* _Activity_
When a line in the listing contains the string "algumas", pick it out and copy it.

....................

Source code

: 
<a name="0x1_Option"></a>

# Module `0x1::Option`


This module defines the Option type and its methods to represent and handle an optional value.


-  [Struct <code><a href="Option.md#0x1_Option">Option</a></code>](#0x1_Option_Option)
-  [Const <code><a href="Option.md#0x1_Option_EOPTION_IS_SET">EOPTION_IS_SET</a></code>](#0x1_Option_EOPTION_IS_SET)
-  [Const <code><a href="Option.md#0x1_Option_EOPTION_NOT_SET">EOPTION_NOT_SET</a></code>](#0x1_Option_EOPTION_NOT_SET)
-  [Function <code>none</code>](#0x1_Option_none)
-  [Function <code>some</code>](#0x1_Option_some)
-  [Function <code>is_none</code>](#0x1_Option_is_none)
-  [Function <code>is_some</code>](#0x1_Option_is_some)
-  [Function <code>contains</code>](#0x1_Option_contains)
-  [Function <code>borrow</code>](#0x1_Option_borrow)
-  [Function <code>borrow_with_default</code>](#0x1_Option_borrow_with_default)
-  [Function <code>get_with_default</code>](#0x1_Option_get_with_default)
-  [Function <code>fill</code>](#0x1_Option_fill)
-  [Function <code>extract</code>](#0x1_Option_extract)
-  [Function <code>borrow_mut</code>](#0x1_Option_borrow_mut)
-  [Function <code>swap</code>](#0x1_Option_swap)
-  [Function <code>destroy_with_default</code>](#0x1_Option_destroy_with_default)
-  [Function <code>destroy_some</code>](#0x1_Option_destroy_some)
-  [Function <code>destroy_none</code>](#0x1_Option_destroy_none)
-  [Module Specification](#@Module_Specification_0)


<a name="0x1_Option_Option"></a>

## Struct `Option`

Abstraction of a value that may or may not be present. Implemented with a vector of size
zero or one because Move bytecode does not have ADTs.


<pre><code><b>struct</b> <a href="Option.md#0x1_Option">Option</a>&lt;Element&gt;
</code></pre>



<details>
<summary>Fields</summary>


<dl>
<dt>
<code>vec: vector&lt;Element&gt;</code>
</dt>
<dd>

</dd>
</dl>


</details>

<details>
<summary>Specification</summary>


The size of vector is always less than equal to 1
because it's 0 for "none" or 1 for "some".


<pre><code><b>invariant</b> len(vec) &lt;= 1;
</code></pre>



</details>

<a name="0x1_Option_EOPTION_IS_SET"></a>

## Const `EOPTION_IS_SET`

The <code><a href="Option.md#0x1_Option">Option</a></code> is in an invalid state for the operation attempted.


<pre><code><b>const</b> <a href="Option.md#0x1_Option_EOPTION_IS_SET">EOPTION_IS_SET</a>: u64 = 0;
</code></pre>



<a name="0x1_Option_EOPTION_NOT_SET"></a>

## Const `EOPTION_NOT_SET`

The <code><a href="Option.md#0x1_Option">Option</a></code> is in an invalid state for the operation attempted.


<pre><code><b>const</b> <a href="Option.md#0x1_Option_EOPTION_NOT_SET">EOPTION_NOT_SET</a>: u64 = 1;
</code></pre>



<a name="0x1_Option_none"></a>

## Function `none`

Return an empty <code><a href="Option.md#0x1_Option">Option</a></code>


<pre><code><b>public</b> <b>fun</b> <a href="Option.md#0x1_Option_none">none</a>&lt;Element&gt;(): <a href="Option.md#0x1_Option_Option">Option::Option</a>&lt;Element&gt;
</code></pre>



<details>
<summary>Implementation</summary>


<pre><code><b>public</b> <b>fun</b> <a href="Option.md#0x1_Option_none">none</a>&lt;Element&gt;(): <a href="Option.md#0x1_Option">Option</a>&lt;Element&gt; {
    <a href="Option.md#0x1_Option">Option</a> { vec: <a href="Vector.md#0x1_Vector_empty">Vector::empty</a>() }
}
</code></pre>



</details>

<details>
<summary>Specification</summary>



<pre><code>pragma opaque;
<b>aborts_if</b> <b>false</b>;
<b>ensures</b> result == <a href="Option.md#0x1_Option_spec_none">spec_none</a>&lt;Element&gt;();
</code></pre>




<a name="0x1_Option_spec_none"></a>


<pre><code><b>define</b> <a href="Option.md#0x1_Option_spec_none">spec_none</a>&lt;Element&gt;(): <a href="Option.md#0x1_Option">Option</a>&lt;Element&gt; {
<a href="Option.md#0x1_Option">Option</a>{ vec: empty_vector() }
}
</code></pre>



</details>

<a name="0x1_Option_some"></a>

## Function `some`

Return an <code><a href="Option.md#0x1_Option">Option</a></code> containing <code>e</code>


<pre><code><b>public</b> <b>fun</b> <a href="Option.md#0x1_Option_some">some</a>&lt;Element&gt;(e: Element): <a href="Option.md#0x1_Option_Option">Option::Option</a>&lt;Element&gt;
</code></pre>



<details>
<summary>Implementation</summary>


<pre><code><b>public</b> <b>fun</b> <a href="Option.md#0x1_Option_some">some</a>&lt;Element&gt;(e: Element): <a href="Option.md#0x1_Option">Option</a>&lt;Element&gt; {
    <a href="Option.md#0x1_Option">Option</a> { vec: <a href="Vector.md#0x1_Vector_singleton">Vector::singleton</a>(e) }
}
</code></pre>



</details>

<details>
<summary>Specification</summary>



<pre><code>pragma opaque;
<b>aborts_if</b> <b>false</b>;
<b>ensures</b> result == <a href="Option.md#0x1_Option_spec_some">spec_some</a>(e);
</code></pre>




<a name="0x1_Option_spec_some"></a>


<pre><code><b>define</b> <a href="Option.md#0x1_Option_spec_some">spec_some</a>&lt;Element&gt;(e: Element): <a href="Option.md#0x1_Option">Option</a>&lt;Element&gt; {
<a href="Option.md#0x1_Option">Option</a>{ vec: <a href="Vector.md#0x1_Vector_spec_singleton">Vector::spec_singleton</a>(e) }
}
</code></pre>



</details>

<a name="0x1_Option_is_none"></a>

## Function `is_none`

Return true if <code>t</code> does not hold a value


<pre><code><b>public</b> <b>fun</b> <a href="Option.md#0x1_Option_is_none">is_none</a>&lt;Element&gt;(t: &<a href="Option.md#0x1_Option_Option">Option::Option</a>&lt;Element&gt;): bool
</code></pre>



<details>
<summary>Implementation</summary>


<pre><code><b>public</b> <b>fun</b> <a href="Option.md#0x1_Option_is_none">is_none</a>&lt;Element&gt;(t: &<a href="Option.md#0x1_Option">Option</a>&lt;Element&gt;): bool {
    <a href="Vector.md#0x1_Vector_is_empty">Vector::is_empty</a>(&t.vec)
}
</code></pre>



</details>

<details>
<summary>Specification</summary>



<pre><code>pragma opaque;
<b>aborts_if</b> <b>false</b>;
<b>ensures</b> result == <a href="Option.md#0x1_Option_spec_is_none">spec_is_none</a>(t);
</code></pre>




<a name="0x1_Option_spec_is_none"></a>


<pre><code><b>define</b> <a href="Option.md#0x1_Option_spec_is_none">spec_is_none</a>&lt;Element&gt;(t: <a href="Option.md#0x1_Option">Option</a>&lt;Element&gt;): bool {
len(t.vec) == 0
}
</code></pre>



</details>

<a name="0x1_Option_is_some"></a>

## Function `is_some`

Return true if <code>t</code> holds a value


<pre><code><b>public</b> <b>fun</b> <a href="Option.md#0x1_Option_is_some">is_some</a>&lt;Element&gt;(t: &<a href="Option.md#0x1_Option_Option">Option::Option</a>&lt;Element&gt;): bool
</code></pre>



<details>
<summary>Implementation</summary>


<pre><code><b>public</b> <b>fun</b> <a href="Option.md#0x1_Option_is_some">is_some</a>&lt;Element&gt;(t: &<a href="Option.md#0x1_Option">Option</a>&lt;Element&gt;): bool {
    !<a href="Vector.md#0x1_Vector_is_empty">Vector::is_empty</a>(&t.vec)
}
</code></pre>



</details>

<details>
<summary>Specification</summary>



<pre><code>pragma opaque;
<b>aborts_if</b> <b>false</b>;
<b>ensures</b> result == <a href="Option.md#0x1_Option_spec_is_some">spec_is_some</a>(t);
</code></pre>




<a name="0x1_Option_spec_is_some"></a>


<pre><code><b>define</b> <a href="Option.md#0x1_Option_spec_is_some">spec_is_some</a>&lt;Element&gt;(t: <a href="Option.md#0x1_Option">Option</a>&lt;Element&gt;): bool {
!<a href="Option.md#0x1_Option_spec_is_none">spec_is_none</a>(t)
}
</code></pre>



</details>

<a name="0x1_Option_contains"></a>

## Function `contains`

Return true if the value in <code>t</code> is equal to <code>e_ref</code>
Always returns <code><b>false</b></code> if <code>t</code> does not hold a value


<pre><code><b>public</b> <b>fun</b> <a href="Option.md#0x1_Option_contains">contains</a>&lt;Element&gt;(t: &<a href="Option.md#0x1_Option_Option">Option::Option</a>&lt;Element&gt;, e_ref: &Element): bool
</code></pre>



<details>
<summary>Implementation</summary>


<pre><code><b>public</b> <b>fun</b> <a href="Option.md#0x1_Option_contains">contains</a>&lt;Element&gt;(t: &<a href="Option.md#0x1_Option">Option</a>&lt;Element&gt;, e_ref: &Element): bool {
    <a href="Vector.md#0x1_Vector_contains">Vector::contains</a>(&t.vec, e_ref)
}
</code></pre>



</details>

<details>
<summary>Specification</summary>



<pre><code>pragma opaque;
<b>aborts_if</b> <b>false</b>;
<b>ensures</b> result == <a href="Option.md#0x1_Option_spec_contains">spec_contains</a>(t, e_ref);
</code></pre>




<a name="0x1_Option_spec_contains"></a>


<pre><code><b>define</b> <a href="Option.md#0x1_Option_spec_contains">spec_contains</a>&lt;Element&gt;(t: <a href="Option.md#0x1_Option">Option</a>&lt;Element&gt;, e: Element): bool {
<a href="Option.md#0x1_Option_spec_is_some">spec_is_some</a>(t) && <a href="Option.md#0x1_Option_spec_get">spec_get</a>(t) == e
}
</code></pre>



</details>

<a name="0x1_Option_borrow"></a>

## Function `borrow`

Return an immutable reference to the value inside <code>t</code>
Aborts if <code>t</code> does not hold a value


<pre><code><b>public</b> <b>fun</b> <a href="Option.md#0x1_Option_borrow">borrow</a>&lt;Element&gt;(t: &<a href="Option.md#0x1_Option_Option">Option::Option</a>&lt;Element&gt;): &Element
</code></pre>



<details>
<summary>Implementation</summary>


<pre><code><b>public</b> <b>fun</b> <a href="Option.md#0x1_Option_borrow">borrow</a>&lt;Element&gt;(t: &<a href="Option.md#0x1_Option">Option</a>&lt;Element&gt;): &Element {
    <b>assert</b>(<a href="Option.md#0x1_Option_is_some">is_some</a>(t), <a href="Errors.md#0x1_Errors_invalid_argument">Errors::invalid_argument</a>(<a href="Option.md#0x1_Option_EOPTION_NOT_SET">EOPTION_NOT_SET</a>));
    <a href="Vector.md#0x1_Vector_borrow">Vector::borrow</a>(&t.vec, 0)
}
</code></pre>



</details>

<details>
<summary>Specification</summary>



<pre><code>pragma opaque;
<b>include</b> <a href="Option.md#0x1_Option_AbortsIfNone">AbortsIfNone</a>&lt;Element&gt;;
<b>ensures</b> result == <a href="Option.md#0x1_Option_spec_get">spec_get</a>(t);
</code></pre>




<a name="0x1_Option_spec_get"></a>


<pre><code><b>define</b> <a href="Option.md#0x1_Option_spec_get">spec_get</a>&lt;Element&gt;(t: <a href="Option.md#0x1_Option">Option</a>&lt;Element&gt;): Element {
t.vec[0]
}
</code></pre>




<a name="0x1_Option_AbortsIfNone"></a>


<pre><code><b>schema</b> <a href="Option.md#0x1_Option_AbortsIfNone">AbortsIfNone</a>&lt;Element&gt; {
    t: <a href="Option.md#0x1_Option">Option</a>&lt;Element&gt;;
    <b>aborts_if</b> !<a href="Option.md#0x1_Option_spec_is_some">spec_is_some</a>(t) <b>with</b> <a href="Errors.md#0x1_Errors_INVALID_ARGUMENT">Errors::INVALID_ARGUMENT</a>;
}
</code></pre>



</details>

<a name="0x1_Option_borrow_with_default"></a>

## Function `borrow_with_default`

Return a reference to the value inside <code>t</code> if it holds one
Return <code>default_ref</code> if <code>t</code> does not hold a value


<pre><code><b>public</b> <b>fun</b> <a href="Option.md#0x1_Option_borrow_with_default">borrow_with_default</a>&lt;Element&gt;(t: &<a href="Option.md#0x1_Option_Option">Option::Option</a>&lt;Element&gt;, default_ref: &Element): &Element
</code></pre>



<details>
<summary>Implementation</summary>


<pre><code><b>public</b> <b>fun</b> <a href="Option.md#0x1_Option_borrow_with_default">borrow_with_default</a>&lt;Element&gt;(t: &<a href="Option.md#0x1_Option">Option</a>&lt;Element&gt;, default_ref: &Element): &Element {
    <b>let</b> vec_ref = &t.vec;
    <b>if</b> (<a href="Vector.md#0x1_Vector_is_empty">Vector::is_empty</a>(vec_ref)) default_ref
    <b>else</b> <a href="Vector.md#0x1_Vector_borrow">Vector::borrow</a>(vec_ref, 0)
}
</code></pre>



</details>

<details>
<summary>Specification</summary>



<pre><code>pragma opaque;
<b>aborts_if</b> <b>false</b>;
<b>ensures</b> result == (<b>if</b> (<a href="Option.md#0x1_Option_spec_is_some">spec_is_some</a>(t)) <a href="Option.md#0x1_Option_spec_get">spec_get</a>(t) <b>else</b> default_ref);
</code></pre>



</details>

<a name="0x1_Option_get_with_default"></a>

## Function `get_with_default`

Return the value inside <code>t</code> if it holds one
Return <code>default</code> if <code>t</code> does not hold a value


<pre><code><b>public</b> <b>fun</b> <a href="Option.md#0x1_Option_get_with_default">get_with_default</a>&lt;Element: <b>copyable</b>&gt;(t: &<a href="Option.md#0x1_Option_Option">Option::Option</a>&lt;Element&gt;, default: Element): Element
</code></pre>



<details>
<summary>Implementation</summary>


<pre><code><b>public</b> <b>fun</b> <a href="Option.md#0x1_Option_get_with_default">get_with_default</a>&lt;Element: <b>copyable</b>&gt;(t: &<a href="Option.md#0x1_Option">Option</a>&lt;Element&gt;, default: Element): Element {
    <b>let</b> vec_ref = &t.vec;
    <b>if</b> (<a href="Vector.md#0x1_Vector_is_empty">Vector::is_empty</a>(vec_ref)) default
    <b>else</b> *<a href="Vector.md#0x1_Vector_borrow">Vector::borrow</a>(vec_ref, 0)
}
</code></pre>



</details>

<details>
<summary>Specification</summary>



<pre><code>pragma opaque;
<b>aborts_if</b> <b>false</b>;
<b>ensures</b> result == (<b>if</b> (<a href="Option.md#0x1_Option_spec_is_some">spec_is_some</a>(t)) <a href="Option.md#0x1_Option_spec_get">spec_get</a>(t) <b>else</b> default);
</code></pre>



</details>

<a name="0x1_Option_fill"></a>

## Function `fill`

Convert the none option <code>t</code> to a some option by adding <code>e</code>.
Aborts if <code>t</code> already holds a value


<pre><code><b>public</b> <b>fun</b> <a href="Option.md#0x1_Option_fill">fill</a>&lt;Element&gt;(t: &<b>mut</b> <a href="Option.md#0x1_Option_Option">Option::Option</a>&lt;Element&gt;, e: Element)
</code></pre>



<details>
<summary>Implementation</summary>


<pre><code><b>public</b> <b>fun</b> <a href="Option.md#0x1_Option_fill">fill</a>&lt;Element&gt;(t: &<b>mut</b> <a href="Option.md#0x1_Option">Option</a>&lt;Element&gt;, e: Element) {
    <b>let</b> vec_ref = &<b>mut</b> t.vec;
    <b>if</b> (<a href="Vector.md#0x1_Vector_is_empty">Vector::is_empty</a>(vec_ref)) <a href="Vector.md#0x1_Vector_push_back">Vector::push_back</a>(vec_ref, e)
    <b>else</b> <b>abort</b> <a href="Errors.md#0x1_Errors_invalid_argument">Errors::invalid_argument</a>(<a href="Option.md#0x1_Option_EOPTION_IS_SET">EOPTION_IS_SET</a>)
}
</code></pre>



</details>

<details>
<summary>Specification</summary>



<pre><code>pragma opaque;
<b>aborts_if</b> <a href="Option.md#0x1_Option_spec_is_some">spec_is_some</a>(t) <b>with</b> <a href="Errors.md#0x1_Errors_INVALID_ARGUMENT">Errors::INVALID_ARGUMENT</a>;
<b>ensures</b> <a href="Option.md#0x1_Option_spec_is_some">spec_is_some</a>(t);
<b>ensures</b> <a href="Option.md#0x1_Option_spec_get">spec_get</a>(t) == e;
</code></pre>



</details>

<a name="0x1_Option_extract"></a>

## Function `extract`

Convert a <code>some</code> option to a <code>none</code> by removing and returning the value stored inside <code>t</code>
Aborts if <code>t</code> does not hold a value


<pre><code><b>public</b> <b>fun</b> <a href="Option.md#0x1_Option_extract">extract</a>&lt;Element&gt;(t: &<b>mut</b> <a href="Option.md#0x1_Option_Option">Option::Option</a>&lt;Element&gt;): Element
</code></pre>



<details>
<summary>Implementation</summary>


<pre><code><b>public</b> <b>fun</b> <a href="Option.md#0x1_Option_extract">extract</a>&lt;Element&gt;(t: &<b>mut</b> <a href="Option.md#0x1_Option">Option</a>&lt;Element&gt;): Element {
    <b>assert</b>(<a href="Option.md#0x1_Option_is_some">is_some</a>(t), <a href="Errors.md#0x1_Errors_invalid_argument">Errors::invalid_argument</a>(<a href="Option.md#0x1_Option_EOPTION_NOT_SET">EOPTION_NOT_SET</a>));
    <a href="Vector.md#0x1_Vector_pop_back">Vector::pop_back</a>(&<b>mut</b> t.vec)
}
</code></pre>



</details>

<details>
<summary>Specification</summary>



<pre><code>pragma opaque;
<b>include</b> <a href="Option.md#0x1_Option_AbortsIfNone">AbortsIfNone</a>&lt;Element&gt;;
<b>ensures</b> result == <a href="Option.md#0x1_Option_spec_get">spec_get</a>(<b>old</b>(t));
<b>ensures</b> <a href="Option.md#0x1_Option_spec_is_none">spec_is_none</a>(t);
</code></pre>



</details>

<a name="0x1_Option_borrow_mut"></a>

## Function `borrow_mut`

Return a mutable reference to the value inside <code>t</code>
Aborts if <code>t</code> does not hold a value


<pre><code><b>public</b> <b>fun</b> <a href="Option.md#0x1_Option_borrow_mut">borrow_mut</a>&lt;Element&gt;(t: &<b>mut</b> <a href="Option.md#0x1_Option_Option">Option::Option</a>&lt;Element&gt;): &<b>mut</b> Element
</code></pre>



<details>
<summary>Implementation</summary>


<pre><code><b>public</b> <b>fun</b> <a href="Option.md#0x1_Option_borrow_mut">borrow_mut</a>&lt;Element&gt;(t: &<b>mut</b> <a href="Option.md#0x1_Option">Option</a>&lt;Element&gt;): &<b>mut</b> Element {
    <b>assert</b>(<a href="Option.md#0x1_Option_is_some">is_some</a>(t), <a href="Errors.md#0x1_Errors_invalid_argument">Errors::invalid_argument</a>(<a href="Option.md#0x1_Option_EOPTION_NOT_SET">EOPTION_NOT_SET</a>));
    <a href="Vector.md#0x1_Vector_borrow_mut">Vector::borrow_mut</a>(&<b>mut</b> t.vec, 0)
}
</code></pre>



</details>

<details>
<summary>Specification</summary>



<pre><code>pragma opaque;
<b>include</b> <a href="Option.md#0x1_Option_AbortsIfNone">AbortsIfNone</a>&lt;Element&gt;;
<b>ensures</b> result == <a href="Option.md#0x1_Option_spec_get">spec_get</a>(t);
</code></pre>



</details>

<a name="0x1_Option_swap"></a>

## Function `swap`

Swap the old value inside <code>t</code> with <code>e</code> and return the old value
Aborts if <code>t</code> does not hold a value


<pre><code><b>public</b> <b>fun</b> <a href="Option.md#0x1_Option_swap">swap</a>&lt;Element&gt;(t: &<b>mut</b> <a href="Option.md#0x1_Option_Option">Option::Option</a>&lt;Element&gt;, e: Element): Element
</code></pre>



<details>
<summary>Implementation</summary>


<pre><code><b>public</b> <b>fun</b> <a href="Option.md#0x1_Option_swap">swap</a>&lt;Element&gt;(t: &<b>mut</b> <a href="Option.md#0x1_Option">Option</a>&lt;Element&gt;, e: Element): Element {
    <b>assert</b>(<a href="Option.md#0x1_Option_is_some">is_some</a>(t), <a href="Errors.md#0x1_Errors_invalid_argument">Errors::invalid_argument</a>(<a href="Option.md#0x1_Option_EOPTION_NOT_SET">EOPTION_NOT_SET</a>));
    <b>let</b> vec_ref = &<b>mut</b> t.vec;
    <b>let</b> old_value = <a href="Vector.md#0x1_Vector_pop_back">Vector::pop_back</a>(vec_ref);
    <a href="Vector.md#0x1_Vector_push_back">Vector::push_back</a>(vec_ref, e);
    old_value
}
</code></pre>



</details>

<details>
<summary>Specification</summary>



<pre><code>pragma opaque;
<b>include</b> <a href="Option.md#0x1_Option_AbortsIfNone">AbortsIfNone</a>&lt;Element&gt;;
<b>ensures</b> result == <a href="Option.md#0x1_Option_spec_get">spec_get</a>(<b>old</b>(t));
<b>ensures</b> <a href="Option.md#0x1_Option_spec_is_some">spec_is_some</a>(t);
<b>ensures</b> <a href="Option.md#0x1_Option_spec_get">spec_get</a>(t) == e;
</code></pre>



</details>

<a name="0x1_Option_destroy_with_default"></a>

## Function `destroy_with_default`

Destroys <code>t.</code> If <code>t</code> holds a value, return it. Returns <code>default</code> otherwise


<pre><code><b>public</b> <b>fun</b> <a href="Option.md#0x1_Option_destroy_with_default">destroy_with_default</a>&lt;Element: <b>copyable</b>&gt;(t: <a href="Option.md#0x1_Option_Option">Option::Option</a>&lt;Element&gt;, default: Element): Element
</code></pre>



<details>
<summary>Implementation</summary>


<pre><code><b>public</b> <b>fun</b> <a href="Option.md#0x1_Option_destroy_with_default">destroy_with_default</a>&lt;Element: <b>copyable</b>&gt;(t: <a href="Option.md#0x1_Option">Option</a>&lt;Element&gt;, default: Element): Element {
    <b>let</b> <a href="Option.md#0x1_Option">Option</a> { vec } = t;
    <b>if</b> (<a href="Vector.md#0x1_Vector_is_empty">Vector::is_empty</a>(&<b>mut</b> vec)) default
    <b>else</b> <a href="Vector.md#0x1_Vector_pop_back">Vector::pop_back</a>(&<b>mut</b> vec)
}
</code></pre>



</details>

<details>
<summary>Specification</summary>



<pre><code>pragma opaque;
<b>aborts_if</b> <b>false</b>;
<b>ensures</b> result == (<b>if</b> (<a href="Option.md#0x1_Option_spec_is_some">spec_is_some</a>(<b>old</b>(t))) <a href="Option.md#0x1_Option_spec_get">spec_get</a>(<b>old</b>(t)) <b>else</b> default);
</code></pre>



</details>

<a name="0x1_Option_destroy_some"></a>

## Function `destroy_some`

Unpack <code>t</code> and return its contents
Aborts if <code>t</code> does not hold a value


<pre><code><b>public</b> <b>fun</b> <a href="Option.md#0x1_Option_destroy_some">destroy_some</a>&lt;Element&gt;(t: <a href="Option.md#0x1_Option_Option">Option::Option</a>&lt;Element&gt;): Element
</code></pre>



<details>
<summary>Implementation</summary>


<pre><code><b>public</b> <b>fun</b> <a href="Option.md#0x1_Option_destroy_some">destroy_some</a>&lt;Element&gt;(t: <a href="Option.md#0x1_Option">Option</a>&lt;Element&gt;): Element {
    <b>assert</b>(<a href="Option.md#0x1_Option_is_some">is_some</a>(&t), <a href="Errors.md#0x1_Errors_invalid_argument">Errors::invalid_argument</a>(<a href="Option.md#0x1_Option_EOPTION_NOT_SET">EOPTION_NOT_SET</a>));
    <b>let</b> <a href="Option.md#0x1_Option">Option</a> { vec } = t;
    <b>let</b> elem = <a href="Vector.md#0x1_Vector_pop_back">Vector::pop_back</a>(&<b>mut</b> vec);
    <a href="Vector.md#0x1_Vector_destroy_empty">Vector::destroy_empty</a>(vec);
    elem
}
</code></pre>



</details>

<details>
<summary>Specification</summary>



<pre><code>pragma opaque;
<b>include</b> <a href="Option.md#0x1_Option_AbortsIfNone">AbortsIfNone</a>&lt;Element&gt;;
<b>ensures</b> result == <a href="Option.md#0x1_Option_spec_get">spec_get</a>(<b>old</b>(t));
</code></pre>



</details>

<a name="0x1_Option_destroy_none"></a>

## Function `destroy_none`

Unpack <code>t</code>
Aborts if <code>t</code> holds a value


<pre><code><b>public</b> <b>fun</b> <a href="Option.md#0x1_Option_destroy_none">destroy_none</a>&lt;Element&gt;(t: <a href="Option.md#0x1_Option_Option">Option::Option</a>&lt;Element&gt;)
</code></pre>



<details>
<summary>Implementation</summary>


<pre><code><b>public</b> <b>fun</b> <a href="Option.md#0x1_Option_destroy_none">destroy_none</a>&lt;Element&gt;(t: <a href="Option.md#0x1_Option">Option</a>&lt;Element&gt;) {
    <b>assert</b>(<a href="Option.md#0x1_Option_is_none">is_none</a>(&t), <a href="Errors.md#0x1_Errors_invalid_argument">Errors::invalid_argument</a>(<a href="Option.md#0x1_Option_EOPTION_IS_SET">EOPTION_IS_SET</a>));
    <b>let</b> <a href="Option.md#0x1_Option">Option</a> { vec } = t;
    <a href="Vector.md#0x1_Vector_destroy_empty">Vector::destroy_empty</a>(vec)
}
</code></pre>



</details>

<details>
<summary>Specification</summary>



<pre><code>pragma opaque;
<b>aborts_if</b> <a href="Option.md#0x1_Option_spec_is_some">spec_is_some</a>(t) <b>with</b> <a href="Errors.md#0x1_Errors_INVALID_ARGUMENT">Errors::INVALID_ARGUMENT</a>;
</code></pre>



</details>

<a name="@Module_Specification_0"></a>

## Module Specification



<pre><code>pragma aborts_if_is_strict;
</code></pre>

....................

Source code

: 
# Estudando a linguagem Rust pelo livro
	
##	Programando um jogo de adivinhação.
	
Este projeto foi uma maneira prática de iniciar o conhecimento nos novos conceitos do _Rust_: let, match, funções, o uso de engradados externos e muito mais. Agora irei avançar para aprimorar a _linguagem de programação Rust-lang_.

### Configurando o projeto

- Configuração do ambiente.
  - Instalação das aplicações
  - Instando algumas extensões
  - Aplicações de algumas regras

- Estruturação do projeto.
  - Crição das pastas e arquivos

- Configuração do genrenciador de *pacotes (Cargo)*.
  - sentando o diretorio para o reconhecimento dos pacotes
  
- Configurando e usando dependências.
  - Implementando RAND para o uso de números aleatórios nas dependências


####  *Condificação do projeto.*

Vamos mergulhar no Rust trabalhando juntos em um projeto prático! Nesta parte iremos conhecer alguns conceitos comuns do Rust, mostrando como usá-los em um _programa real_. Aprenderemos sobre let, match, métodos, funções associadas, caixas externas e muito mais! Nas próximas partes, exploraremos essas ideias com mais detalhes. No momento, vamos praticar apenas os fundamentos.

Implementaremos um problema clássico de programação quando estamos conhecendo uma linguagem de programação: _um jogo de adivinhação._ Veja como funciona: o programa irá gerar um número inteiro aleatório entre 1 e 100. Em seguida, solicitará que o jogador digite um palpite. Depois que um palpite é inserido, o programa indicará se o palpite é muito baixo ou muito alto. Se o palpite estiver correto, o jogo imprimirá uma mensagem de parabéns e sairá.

....................

* _Result of this task_
  - Instando algumas extensões
  - Aplicações de algumas regras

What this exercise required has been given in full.